Exercise - Transcribe every line of the records verbatim.

Saved entries -
Segment Open

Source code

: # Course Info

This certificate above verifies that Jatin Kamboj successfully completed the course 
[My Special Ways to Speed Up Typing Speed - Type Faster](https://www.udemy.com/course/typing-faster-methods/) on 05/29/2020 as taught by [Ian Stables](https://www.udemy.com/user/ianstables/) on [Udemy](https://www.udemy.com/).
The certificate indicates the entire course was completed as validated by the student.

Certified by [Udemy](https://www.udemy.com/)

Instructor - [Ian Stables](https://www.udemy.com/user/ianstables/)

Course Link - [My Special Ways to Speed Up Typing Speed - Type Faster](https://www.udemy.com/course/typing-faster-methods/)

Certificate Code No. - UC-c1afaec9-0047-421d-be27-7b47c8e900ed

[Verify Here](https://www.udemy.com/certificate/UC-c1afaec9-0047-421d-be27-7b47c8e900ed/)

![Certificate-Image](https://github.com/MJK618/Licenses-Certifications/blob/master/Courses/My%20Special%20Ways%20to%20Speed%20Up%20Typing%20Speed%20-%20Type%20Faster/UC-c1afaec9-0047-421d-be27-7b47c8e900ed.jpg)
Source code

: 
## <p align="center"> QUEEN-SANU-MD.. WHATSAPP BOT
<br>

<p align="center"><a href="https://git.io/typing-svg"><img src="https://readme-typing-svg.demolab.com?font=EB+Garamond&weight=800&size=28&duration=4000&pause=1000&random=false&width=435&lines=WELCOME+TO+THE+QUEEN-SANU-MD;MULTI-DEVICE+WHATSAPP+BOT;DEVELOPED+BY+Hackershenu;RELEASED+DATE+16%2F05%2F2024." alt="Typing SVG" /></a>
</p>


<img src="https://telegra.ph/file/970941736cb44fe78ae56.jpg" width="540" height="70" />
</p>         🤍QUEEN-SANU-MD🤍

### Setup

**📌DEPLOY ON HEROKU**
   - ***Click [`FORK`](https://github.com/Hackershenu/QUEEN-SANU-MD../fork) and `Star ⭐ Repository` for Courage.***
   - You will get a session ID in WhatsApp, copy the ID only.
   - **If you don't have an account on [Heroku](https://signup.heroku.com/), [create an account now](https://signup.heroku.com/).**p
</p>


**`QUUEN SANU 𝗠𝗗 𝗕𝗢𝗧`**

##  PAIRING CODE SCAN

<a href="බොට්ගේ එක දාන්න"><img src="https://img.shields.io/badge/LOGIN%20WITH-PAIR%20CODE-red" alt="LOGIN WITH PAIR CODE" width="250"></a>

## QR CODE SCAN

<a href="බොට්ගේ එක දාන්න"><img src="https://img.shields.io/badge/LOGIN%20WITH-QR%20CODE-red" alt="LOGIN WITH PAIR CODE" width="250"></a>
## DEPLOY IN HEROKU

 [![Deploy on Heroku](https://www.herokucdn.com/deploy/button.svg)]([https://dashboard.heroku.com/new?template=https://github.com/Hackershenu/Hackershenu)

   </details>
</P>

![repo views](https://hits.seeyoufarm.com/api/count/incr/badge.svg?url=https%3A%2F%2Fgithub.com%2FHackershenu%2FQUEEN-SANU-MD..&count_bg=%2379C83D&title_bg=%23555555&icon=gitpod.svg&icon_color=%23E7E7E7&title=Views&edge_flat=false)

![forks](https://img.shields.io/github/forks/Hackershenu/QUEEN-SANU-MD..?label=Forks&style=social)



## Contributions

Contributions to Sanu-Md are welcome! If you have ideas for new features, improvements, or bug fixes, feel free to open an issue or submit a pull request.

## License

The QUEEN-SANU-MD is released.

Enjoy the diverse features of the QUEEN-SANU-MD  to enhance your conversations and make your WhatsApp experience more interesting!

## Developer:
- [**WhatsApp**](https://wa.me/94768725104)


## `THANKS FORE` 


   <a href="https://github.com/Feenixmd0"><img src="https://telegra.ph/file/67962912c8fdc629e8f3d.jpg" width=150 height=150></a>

Segment Closed

Response to the task -
Source code

: # Course Info

This certificate above verifies that Jatin Kamboj successfully completed the course 
[My Special Ways to Speed Up Typing Speed - Type Faster](https://www.udemy.com/course/typing-faster-methods/) on 05/29/2020 as taught by [Ian Stables](https://www.udemy.com/user/ianstables/) on [Udemy](https://www.udemy.com/).
The certificate indicates the entire course was completed as validated by the student.

Certified by [Udemy](https://www.udemy.com/)

Instructor - [Ian Stables](https://www.udemy.com/user/ianstables/)

Course Link - [My Special Ways to Speed Up Typing Speed - Type Faster](https://www.udemy.com/course/typing-faster-methods/)

Certificate Code No. - UC-c1afaec9-0047-421d-be27-7b47c8e900ed

[Verify Here](https://www.udemy.com/certificate/UC-c1afaec9-0047-421d-be27-7b47c8e900ed/)

![Certificate-Image](https://github.com/MJK618/Licenses-Certifications/blob/master/Courses/My%20Special%20Ways%20to%20Speed%20Up%20Typing%20Speed%20-%20Type%20Faster/UC-c1afaec9-0047-421d-be27-7b47c8e900ed.jpg)
Source code

: 
## <p align="center"> QUEEN-SANU-MD.. WHATSAPP BOT
<br>

<p align="center"><a href="https://git.io/typing-svg"><img src="https://readme-typing-svg.demolab.com?font=EB+Garamond&weight=800&size=28&duration=4000&pause=1000&random=false&width=435&lines=WELCOME+TO+THE+QUEEN-SANU-MD;MULTI-DEVICE+WHATSAPP+BOT;DEVELOPED+BY+Hackershenu;RELEASED+DATE+16%2F05%2F2024." alt="Typing SVG" /></a>
</p>


<img src="https://telegra.ph/file/970941736cb44fe78ae56.jpg" width="540" height="70" />
</p>         🤍QUEEN-SANU-MD🤍

### Setup

**📌DEPLOY ON HEROKU**
   - ***Click [`FORK`](https://github.com/Hackershenu/QUEEN-SANU-MD../fork) and `Star ⭐ Repository` for Courage.***
   - You will get a session ID in WhatsApp, copy the ID only.
   - **If you don't have an account on [Heroku](https://signup.heroku.com/), [create an account now](https://signup.heroku.com/).**p
</p>


**`QUUEN SANU 𝗠𝗗 𝗕𝗢𝗧`**

##  PAIRING CODE SCAN

<a href="බොට්ගේ එක දාන්න"><img src="https://img.shields.io/badge/LOGIN%20WITH-PAIR%20CODE-red" alt="LOGIN WITH PAIR CODE" width="250"></a>

## QR CODE SCAN

<a href="බොට්ගේ එක දාන්න"><img src="https://img.shields.io/badge/LOGIN%20WITH-QR%20CODE-red" alt="LOGIN WITH PAIR CODE" width="250"></a>
## DEPLOY IN HEROKU

 [![Deploy on Heroku](https://www.herokucdn.com/deploy/button.svg)]([https://dashboard.heroku.com/new?template=https://github.com/Hackershenu/Hackershenu)

   </details>
</P>

![repo views](https://hits.seeyoufarm.com/api/count/incr/badge.svg?url=https%3A%2F%2Fgithub.com%2FHackershenu%2FQUEEN-SANU-MD..&count_bg=%2379C83D&title_bg=%23555555&icon=gitpod.svg&icon_color=%23E7E7E7&title=Views&edge_flat=false)

![forks](https://img.shields.io/github/forks/Hackershenu/QUEEN-SANU-MD..?label=Forks&style=social)



## Contributions

Contributions to Sanu-Md are welcome! If you have ideas for new features, improvements, or bug fixes, feel free to open an issue or submit a pull request.

## License

The QUEEN-SANU-MD is released.

Enjoy the diverse features of the QUEEN-SANU-MD  to enhance your conversations and make your WhatsApp experience more interesting!

## Developer:
- [**WhatsApp**](https://wa.me/94768725104)


## `THANKS FORE` 


   <a href="https://github.com/Feenixmd0"><img src="https://telegra.ph/file/67962912c8fdc629e8f3d.jpg" width=150 height=150></a>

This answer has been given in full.